▼
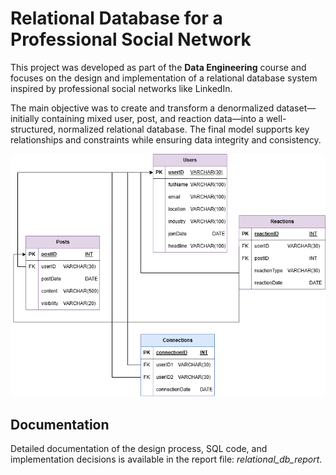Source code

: # Relational Database for a Professional Social Network

This project was developed as part of the **Data Engineering** course and focuses on the design and implementation of a relational database system inspired by professional social networks like LinkedIn.

The main objective was to create and transform a denormalized dataset—initially containing mixed user, post, and reaction data—into a well-structured, normalized relational database. The final model supports key relationships and constraints while ensuring data integrity and consistency.

![Logical Schema](logical_schema.png)

## Documentation
Detailed documentation of the design process, SQL code, and implementation decisions is available in the report file: _relational_db_report_.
▲
* [Task to complete] From the listing above, the lines starting with the one that has "This project was" and running through the one that has "## Documentation" should be copied exactly, ends included.

* [Written response]
This project was developed as part of the **Data Engineering** course and focuses on the design and implementation of a relational database system inspired by professional social networks like LinkedIn.

The main objective was to create and transform a denormalized dataset—initially containing mixed user, post, and reaction data—into a well-structured, normalized relational database. The final model supports key relationships and constraints while ensuring data integrity and consistency.

![Logical Schema](logical_schema.png)

## Documentation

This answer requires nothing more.